• [Assignment]: Among the lines below, count those containing the word "must". Give the number only.

(Dataset excerpts)
=== Section Start ===

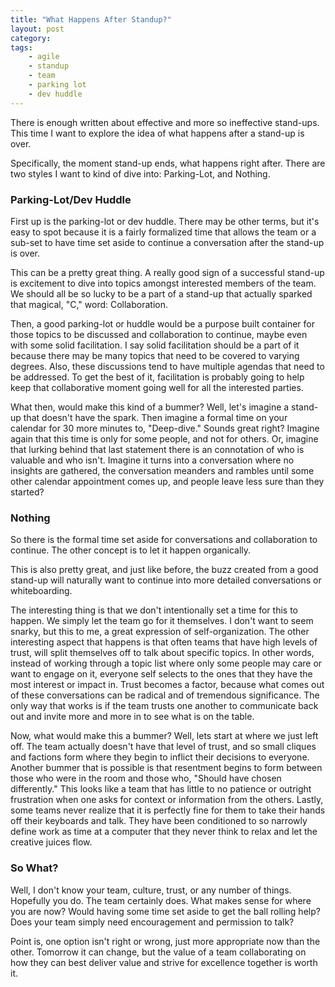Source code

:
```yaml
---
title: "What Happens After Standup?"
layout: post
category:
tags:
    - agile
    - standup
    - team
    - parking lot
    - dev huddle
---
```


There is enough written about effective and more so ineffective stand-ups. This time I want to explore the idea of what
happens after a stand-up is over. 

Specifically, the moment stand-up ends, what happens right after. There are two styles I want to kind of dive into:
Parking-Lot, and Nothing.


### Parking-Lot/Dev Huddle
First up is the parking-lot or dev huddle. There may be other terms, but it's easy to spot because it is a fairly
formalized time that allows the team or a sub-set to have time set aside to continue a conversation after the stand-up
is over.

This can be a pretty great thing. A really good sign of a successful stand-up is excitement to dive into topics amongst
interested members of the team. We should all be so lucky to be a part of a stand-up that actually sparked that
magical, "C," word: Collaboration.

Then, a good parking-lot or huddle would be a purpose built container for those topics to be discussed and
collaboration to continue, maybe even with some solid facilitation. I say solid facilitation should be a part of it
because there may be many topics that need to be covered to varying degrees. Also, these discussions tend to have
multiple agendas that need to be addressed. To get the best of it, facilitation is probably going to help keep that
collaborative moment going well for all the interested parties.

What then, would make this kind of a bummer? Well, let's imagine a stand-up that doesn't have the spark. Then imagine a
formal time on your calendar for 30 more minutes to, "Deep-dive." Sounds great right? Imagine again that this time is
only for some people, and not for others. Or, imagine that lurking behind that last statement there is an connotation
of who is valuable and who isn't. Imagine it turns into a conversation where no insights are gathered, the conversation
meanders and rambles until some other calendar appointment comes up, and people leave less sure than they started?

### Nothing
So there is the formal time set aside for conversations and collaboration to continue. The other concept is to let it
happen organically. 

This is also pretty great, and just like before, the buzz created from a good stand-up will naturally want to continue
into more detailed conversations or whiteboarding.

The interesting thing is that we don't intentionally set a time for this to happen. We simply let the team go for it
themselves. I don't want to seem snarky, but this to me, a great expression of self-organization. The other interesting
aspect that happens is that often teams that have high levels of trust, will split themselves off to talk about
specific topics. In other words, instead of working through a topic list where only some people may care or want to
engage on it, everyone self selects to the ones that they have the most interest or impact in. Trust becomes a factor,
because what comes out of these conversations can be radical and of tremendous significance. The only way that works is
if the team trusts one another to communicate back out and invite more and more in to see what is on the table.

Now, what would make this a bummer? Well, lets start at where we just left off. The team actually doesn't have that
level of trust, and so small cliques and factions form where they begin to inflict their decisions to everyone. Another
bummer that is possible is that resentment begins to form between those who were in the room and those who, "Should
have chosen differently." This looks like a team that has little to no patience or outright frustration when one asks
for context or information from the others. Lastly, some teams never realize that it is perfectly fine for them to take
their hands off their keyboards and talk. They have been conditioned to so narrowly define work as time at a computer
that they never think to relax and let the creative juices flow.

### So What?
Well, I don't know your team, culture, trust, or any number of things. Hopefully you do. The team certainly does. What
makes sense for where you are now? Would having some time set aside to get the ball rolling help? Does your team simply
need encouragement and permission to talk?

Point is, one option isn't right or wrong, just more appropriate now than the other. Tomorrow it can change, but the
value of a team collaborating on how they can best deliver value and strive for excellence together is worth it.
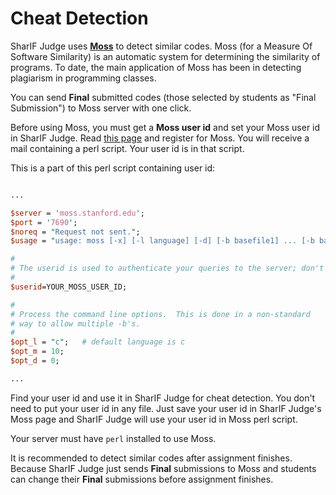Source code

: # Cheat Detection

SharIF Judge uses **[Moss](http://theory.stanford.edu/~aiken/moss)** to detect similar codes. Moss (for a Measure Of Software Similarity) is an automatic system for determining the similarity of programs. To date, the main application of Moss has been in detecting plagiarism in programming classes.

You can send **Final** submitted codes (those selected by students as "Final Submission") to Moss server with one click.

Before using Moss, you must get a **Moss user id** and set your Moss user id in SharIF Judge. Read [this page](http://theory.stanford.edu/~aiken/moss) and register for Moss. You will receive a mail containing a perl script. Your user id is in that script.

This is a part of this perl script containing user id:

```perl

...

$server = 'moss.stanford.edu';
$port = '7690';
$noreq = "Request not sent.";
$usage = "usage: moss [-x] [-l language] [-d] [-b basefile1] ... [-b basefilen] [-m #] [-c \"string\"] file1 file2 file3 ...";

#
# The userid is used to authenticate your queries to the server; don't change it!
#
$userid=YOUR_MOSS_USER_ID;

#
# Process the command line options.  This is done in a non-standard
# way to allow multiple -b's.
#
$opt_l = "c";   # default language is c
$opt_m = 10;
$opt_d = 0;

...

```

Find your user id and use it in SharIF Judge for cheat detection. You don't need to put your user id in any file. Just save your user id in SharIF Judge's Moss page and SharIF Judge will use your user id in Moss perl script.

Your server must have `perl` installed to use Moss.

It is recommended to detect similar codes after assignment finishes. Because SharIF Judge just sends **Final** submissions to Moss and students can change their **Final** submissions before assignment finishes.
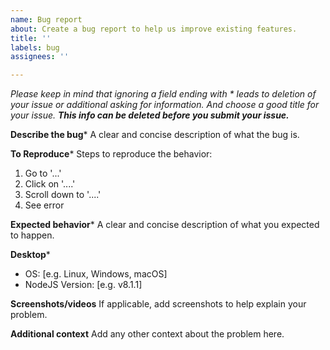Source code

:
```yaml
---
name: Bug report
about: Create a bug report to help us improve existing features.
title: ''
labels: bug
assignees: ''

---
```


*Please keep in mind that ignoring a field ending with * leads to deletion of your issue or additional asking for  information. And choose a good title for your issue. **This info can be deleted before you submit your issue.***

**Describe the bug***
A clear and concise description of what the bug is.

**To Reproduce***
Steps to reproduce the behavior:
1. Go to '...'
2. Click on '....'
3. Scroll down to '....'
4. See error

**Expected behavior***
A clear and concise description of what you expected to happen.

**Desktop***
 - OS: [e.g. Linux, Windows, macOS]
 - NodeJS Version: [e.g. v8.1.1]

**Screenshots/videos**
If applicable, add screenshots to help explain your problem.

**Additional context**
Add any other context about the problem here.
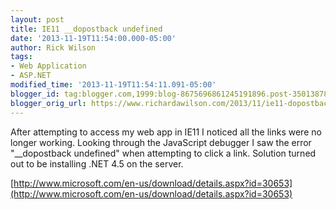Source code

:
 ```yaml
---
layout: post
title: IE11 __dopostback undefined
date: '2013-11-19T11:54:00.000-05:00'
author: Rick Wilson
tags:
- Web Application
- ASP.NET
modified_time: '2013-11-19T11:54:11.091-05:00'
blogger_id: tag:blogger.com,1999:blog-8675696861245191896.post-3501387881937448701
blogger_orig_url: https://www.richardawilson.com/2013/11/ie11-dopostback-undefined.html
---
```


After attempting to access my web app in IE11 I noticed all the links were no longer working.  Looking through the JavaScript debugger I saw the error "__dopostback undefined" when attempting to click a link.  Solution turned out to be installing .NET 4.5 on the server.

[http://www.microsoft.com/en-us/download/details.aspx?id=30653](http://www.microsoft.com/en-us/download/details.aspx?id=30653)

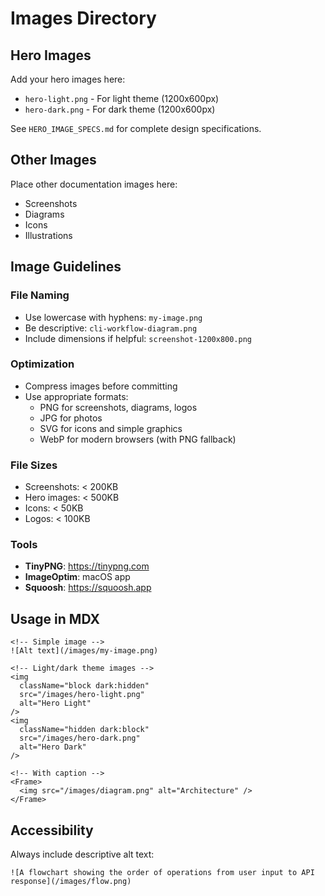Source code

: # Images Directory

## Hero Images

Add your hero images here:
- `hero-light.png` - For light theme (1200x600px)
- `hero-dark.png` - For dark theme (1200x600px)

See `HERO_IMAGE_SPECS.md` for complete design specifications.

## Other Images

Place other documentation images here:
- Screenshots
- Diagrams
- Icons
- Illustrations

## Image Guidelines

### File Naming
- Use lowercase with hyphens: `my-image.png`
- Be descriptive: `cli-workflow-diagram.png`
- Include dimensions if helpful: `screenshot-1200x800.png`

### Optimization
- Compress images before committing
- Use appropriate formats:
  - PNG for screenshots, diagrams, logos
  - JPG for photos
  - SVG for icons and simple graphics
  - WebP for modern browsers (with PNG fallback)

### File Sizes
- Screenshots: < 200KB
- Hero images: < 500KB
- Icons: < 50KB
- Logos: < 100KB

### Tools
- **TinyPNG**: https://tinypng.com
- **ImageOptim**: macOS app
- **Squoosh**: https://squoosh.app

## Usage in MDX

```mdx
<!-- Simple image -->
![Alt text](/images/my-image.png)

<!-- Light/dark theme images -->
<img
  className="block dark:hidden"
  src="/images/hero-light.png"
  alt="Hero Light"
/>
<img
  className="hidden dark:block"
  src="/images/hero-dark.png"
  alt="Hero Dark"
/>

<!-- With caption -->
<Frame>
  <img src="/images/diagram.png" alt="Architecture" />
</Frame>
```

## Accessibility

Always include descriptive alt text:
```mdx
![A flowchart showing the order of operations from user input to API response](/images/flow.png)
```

=== Section End ===
=== Section Start ===

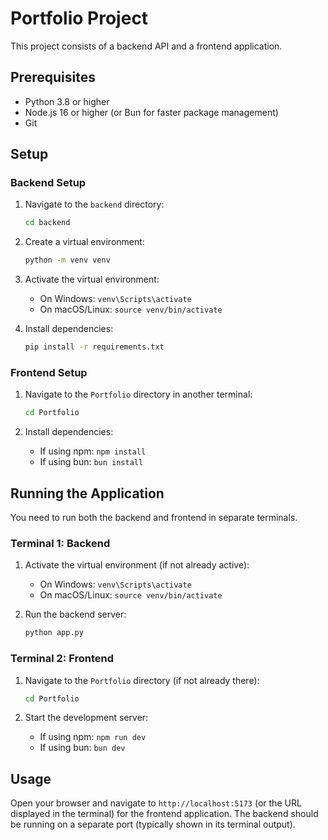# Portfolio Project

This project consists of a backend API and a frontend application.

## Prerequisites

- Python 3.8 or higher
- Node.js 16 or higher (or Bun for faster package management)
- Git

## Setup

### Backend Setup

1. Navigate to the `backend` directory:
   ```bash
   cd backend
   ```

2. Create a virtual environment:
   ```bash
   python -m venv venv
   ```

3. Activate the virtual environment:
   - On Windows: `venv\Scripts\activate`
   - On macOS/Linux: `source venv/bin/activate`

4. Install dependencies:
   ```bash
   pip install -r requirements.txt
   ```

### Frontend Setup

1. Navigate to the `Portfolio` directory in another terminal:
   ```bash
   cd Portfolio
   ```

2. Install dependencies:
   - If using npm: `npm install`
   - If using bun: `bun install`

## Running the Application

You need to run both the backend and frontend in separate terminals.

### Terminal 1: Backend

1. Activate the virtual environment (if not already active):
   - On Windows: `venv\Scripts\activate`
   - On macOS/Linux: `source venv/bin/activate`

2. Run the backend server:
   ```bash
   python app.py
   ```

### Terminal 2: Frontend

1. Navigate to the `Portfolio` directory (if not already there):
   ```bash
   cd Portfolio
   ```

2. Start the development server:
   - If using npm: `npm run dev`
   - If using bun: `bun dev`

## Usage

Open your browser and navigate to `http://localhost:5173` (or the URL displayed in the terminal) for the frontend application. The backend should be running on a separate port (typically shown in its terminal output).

=== Section End ===

• [Response for this exercise]: 2